§ Saved entries:
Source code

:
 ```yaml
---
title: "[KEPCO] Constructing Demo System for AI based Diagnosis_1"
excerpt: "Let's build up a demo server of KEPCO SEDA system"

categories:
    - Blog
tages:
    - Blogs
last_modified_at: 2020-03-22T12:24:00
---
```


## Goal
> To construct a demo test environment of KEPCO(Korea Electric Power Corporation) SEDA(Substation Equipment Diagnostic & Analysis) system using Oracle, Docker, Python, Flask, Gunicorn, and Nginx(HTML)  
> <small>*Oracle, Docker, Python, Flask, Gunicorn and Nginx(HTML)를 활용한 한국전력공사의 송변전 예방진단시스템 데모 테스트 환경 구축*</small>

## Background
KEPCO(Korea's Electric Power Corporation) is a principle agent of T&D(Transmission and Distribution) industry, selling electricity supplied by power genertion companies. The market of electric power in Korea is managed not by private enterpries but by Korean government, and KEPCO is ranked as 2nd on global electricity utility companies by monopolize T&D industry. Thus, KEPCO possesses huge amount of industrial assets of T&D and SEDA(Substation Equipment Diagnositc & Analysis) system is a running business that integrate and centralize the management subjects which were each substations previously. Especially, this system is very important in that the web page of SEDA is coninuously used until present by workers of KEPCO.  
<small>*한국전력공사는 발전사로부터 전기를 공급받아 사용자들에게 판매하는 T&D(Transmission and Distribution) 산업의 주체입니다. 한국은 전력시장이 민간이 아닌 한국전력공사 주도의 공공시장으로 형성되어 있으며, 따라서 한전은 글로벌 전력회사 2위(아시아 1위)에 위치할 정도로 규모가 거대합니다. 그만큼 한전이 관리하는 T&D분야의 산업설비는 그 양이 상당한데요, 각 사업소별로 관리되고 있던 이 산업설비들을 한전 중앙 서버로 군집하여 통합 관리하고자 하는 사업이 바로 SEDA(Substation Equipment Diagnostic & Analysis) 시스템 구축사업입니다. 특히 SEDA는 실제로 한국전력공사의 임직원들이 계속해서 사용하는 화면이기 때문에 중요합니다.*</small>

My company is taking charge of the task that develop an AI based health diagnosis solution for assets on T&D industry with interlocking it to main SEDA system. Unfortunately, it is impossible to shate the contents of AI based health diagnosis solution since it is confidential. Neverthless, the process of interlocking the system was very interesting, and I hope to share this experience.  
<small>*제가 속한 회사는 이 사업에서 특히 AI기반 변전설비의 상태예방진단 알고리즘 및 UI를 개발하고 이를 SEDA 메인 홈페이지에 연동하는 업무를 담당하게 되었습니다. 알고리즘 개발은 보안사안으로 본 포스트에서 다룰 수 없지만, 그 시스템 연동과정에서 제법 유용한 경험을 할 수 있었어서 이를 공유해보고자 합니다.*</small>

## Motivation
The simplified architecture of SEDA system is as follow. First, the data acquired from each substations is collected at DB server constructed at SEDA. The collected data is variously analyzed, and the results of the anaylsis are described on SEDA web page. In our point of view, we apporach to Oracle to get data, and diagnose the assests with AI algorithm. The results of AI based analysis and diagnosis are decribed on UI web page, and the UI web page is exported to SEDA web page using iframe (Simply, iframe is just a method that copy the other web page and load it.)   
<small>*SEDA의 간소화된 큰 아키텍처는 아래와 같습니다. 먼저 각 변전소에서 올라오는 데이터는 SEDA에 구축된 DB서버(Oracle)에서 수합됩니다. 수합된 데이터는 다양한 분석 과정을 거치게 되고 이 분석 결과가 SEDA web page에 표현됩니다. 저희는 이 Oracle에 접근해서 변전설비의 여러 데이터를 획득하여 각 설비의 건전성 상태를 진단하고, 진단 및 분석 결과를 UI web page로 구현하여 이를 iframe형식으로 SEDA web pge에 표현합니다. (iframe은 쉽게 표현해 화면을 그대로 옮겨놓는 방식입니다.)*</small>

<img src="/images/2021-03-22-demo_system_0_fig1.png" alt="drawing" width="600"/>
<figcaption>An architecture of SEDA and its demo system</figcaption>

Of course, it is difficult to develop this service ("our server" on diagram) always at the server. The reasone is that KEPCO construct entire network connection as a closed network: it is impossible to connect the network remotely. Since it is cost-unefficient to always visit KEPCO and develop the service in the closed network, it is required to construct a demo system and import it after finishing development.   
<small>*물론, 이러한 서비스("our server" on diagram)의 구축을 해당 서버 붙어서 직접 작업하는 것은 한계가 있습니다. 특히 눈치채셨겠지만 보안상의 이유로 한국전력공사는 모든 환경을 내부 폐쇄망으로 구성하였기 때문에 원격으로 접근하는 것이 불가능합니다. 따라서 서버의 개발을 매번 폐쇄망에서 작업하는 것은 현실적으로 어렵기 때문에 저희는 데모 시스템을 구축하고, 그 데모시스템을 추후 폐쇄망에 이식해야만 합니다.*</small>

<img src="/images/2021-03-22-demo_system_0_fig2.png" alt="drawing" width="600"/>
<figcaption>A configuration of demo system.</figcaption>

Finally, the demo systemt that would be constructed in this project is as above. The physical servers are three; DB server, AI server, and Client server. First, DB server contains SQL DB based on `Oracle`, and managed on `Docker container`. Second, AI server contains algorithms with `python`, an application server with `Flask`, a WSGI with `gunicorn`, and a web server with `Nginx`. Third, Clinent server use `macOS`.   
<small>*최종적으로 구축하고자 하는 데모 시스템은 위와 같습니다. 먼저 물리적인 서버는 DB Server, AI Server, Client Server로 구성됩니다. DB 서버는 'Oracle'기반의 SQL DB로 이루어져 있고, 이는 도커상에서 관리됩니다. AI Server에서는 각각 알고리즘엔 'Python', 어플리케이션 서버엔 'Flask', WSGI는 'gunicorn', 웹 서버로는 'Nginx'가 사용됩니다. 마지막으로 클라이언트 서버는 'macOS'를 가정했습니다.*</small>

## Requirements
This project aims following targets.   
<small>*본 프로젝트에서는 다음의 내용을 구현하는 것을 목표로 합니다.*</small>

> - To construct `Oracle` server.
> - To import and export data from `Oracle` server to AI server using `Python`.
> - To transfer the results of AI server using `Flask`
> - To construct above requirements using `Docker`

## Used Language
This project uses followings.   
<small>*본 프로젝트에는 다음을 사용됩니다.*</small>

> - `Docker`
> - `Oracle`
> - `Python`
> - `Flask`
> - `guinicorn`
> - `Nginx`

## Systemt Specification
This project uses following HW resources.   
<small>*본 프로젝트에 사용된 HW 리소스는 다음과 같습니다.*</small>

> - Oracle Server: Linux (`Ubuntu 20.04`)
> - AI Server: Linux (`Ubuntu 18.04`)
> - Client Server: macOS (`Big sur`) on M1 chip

§ Exercise instructions:
Every record must be returned exactly.

§ Answer to this exercise:
Source code

:
 ```yaml
---
title: "[KEPCO] Constructing Demo System for AI based Diagnosis_1"
excerpt: "Let's build up a demo server of KEPCO SEDA system"

categories:
    - Blog
tages:
    - Blogs
last_modified_at: 2020-03-22T12:24:00
---
```


## Goal
> To construct a demo test environment of KEPCO(Korea Electric Power Corporation) SEDA(Substation Equipment Diagnostic & Analysis) system using Oracle, Docker, Python, Flask, Gunicorn, and Nginx(HTML)  
> <small>*Oracle, Docker, Python, Flask, Gunicorn and Nginx(HTML)를 활용한 한국전력공사의 송변전 예방진단시스템 데모 테스트 환경 구축*</small>

## Background
KEPCO(Korea's Electric Power Corporation) is a principle agent of T&D(Transmission and Distribution) industry, selling electricity supplied by power genertion companies. The market of electric power in Korea is managed not by private enterpries but by Korean government, and KEPCO is ranked as 2nd on global electricity utility companies by monopolize T&D industry. Thus, KEPCO possesses huge amount of industrial assets of T&D and SEDA(Substation Equipment Diagnositc & Analysis) system is a running business that integrate and centralize the management subjects which were each substations previously. Especially, this system is very important in that the web page of SEDA is coninuously used until present by workers of KEPCO.  
<small>*한국전력공사는 발전사로부터 전기를 공급받아 사용자들에게 판매하는 T&D(Transmission and Distribution) 산업의 주체입니다. 한국은 전력시장이 민간이 아닌 한국전력공사 주도의 공공시장으로 형성되어 있으며, 따라서 한전은 글로벌 전력회사 2위(아시아 1위)에 위치할 정도로 규모가 거대합니다. 그만큼 한전이 관리하는 T&D분야의 산업설비는 그 양이 상당한데요, 각 사업소별로 관리되고 있던 이 산업설비들을 한전 중앙 서버로 군집하여 통합 관리하고자 하는 사업이 바로 SEDA(Substation Equipment Diagnostic & Analysis) 시스템 구축사업입니다. 특히 SEDA는 실제로 한국전력공사의 임직원들이 계속해서 사용하는 화면이기 때문에 중요합니다.*</small>

My company is taking charge of the task that develop an AI based health diagnosis solution for assets on T&D industry with interlocking it to main SEDA system. Unfortunately, it is impossible to shate the contents of AI based health diagnosis solution since it is confidential. Neverthless, the process of interlocking the system was very interesting, and I hope to share this experience.  
<small>*제가 속한 회사는 이 사업에서 특히 AI기반 변전설비의 상태예방진단 알고리즘 및 UI를 개발하고 이를 SEDA 메인 홈페이지에 연동하는 업무를 담당하게 되었습니다. 알고리즘 개발은 보안사안으로 본 포스트에서 다룰 수 없지만, 그 시스템 연동과정에서 제법 유용한 경험을 할 수 있었어서 이를 공유해보고자 합니다.*</small>

## Motivation
The simplified architecture of SEDA system is as follow. First, the data acquired from each substations is collected at DB server constructed at SEDA. The collected data is variously analyzed, and the results of the anaylsis are described on SEDA web page. In our point of view, we apporach to Oracle to get data, and diagnose the assests with AI algorithm. The results of AI based analysis and diagnosis are decribed on UI web page, and the UI web page is exported to SEDA web page using iframe (Simply, iframe is just a method that copy the other web page and load it.)   
<small>*SEDA의 간소화된 큰 아키텍처는 아래와 같습니다. 먼저 각 변전소에서 올라오는 데이터는 SEDA에 구축된 DB서버(Oracle)에서 수합됩니다. 수합된 데이터는 다양한 분석 과정을 거치게 되고 이 분석 결과가 SEDA web page에 표현됩니다. 저희는 이 Oracle에 접근해서 변전설비의 여러 데이터를 획득하여 각 설비의 건전성 상태를 진단하고, 진단 및 분석 결과를 UI web page로 구현하여 이를 iframe형식으로 SEDA web pge에 표현합니다. (iframe은 쉽게 표현해 화면을 그대로 옮겨놓는 방식입니다.)*</small>

<img src="/images/2021-03-22-demo_system_0_fig1.png" alt="drawing" width="600"/>
<figcaption>An architecture of SEDA and its demo system</figcaption>

Of course, it is difficult to develop this service ("our server" on diagram) always at the server. The reasone is that KEPCO construct entire network connection as a closed network: it is impossible to connect the network remotely. Since it is cost-unefficient to always visit KEPCO and develop the service in the closed network, it is required to construct a demo system and import it after finishing development.   
<small>*물론, 이러한 서비스("our server" on diagram)의 구축을 해당 서버 붙어서 직접 작업하는 것은 한계가 있습니다. 특히 눈치채셨겠지만 보안상의 이유로 한국전력공사는 모든 환경을 내부 폐쇄망으로 구성하였기 때문에 원격으로 접근하는 것이 불가능합니다. 따라서 서버의 개발을 매번 폐쇄망에서 작업하는 것은 현실적으로 어렵기 때문에 저희는 데모 시스템을 구축하고, 그 데모시스템을 추후 폐쇄망에 이식해야만 합니다.*</small>

<img src="/images/2021-03-22-demo_system_0_fig2.png" alt="drawing" width="600"/>
<figcaption>A configuration of demo system.</figcaption>

Finally, the demo systemt that would be constructed in this project is as above. The physical servers are three; DB server, AI server, and Client server. First, DB server contains SQL DB based on `Oracle`, and managed on `Docker container`. Second, AI server contains algorithms with `python`, an application server with `Flask`, a WSGI with `gunicorn`, and a web server with `Nginx`. Third, Clinent server use `macOS`.   
<small>*최종적으로 구축하고자 하는 데모 시스템은 위와 같습니다. 먼저 물리적인 서버는 DB Server, AI Server, Client Server로 구성됩니다. DB 서버는 'Oracle'기반의 SQL DB로 이루어져 있고, 이는 도커상에서 관리됩니다. AI Server에서는 각각 알고리즘엔 'Python', 어플리케이션 서버엔 'Flask', WSGI는 'gunicorn', 웹 서버로는 'Nginx'가 사용됩니다. 마지막으로 클라이언트 서버는 'macOS'를 가정했습니다.*</small>

## Requirements
This project aims following targets.   
<small>*본 프로젝트에서는 다음의 내용을 구현하는 것을 목표로 합니다.*</small>

> - To construct `Oracle` server.
> - To import and export data from `Oracle` server to AI server using `Python`.
> - To transfer the results of AI server using `Flask`
> - To construct above requirements using `Docker`

## Used Language
This project uses followings.   
<small>*본 프로젝트에는 다음을 사용됩니다.*</small>

> - `Docker`
> - `Oracle`
> - `Python`
> - `Flask`
> - `guinicorn`
> - `Nginx`

## Systemt Specification
This project uses following HW resources.   
<small>*본 프로젝트에 사용된 HW 리소스는 다음과 같습니다.*</small>

> - Oracle Server: Linux (`Ubuntu 20.04`)
> - AI Server: Linux (`Ubuntu 18.04`)
> - Client Server: macOS (`Big sur`) on M1 chip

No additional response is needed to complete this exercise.